<ルートインカップ 上田丸子グランヴィリオレディース 最終日◇10日◇上田丸子グランヴィリオゴルフ倶楽部(長野県)◇6314ヤード・パー71>
豊作の90期生から、また新たな優勝者が誕生した。ひりつくような優勝争いを演じた吉本ここねがプレーオフを制し、念願のステップ初優勝を果たした。
正規の18番グリーン上で、吉本は冷静だった。外せば敗退が決まるパーパットを前にして、「普通にやろうという感じ。意外といつも通りのリズムでできた」としびれる一打を沈めて笑顔。先にトータル12アンダーでホールアウトしていたルーキー・大須賀望とのプレーオフが決まった。
18番パー3での延長戦は一瞬でケリがついた。吉本のティショットはグリーン手前約2メートルへ。対する大須賀はピンまで距離のあるグリーンエッジ。大須賀のアプローチは外れた。残すは優勝を決める吉本のバーディパットだ。

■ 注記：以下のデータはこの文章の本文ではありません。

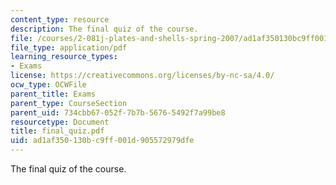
 ```yaml
---
content_type: resource
description: The final quiz of the course.
file: /courses/2-081j-plates-and-shells-spring-2007/ad1af350130bc9ff001d905572979dfe_final_quiz.pdf
file_type: application/pdf
learning_resource_types:
- Exams
license: https://creativecommons.org/licenses/by-nc-sa/4.0/
ocw_type: OCWFile
parent_title: Exams
parent_type: CourseSection
parent_uid: 734cbb67-052f-7b7b-5676-5492f7a99be8
resourcetype: Document
title: final_quiz.pdf
uid: ad1af350-130b-c9ff-001d-905572979dfe
---
```

The final quiz of the course.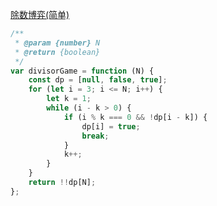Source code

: [除数博弈(简单)](https://leetcode-cn.com/problems/divisor-game/)

```js
/**
 * @param {number} N
 * @return {boolean}
 */
var divisorGame = function (N) {
	const dp = [null, false, true];
	for (let i = 3; i <= N; i++) {
		let k = 1;
		while (i - k > 0) {
			if (i % k === 0 && !dp[i - k]) {
				dp[i] = true;
				break;
			}
			k++;
		}
	}
	return !!dp[N];
};
```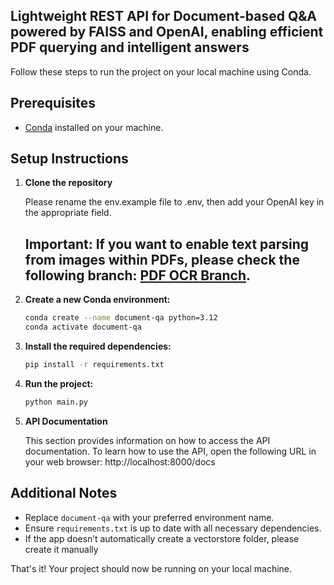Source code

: ## Lightweight REST API for Document-based Q&A powered by FAISS and OpenAI, enabling efficient PDF querying and intelligent answers

Follow these steps to run the project on your local machine using Conda.

## Prerequisites

- [Conda](https://docs.conda.io/projects/conda/en/latest/user-guide/install/index.html) installed on your machine.

## Setup Instructions

1. **Clone the repository**

   Please rename the env.example file to .env, then add your OpenAI key in the appropriate field.

   ## Important: If you want to enable text parsing from images within PDFs, please check the following branch: [PDF OCR Branch](https://github.com/williamtran29/document-qa/tree/pdf-ocr).
   
3. **Create a new Conda environment:**
    ```sh
    conda create --name document-qa python=3.12
    conda activate document-qa
    ```

4. **Install the required dependencies:**
    ```sh
    pip install -r requirements.txt
    ```

5. **Run the project:**
    ```sh
    python main.py
    ```

6. **API Documentation**

    This section provides information on how to access the API documentation.
    To learn how to use the API, open the following URL in your web browser:
    http://localhost:8000/docs


## Additional Notes

- Replace `document-qa` with your preferred environment name.
- Ensure `requirements.txt` is up to date with all necessary dependencies.
- If the app doesn’t automatically create a vectorstore folder, please create it manually
  
That's it! Your project should now be running on your local machine.
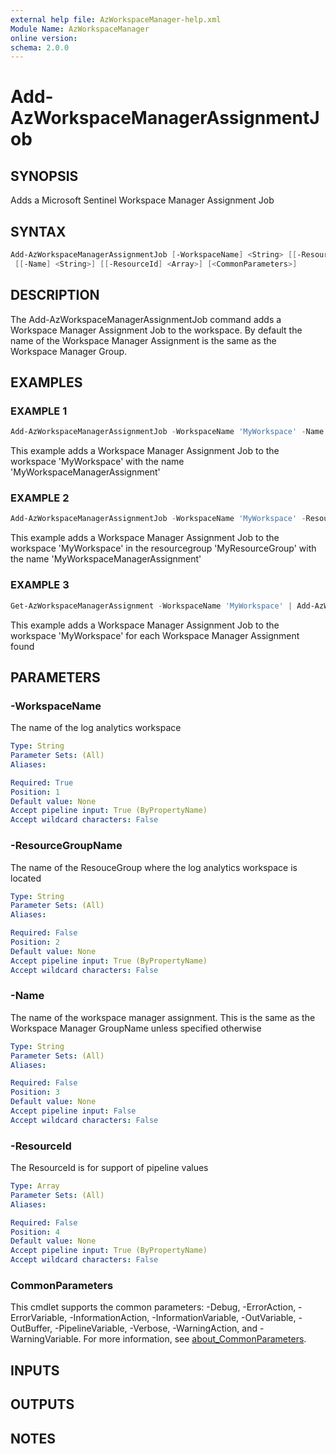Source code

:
 ```yaml
---
external help file: AzWorkspaceManager-help.xml
Module Name: AzWorkspaceManager
online version:
schema: 2.0.0
---
```


# Add-AzWorkspaceManagerAssignmentJob

## SYNOPSIS
Adds a Microsoft Sentinel Workspace Manager Assignment Job

## SYNTAX

```powershell
Add-AzWorkspaceManagerAssignmentJob [-WorkspaceName] <String> [[-ResourceGroupName] <String>]
 [[-Name] <String>] [[-ResourceId] <Array>] [<CommonParameters>]
```

## DESCRIPTION
The Add-AzWorkspaceManagerAssignmentJob command adds a Workspace Manager Assignment Job to the workspace.
By default the name of the Workspace Manager Assignment is the same as the Workspace Manager Group.

## EXAMPLES

### EXAMPLE 1
```powershell
Add-AzWorkspaceManagerAssignmentJob -WorkspaceName 'MyWorkspace' -Name 'MyWorkspaceManagerAssignment'
```

This example adds a Workspace Manager Assignment Job to the workspace 'MyWorkspace' with the name 'MyWorkspaceManagerAssignment'

### EXAMPLE 2
```powershell
Add-AzWorkspaceManagerAssignmentJob -WorkspaceName 'MyWorkspace' -ResourceGroupName 'MyResourceGroup'
```

This example adds a Workspace Manager Assignment Job to the workspace 'MyWorkspace' in the resourcegroup 'MyResourceGroup' with the name 'MyWorkspaceManagerAssignment'

### EXAMPLE 3
```powershell
Get-AzWorkspaceManagerAssignment -WorkspaceName 'MyWorkspace' | Add-AzWorkspaceManagerAssignmentJob
```

This example adds a Workspace Manager Assignment Job to the workspace 'MyWorkspace' for each Workspace Manager Assignment found

## PARAMETERS

### -WorkspaceName
The name of the log analytics workspace

```yaml
Type: String
Parameter Sets: (All)
Aliases:

Required: True
Position: 1
Default value: None
Accept pipeline input: True (ByPropertyName)
Accept wildcard characters: False
```

### -ResourceGroupName
The name of the ResouceGroup where the log analytics workspace is located

```yaml
Type: String
Parameter Sets: (All)
Aliases:

Required: False
Position: 2
Default value: None
Accept pipeline input: True (ByPropertyName)
Accept wildcard characters: False
```

### -Name
The name of the workspace manager assignment.
This is the same as the Workspace Manager GroupName unless specified otherwise

```yaml
Type: String
Parameter Sets: (All)
Aliases:

Required: False
Position: 3
Default value: None
Accept pipeline input: False
Accept wildcard characters: False
```

### -ResourceId
The ResourceId is for support of pipeline values 

```yaml
Type: Array
Parameter Sets: (All)
Aliases:

Required: False
Position: 4
Default value: None
Accept pipeline input: True (ByPropertyName)
Accept wildcard characters: False
```

### CommonParameters
This cmdlet supports the common parameters: -Debug, -ErrorAction, -ErrorVariable, -InformationAction, -InformationVariable, -OutVariable, -OutBuffer, -PipelineVariable, -Verbose, -WarningAction, and -WarningVariable. For more information, see [about_CommonParameters](http://go.microsoft.com/fwlink/?LinkID=113216).

## INPUTS

## OUTPUTS

## NOTES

「あまり考えずに、しっかりとラインを読んで」放ったウィニングパットは、カップに吸い込まれた。「ちょっとびっくり! 入っても入んなくてもいい距離だったんですけど、入ってくれた~っていう感じ」と“無心の一打”で勝利をつかんだ。
渋野日向子、原英莉花らとともに2018年のプロテストで合格を果たし、以後はステップを主戦場にしてきた。レギュラーツアーで勝利を重ねる同期たちを刺激に戦ってきたが、なかなか結果を残せずにいた。
「私は練習にすごい時間がかかってしまって、なかなか結果が出なかった。『意味ないんじゃないかな』って思ったり、苦しい時もあったんですけど…」
それでも腐らなかった。「日向子さんや原英莉花さん、同い年の(稲見)萌寧さん。90期生はすごいメンツ。やっぱりついて行けるようにっていう刺激はあります。自分のペースで課題を一つひとつこなして、技術を高めるために練習しました」。
レギュラーとステップを合わせて、90期生(21人中)11人目の優勝者になった。切磋琢磨する仲間たちに、ようやく胸を張って勝利の報告ができる。
「レギュラーに出て、上位で戦える選手になりたい。これを自信にして、またたくさん練習して次に繋げていきたいです」。6月10日(6=む、10=ちゅう)という“夢の日”に初優勝を飾った23歳。同期の背中を追いかけるドリームロードはまだまだ続く。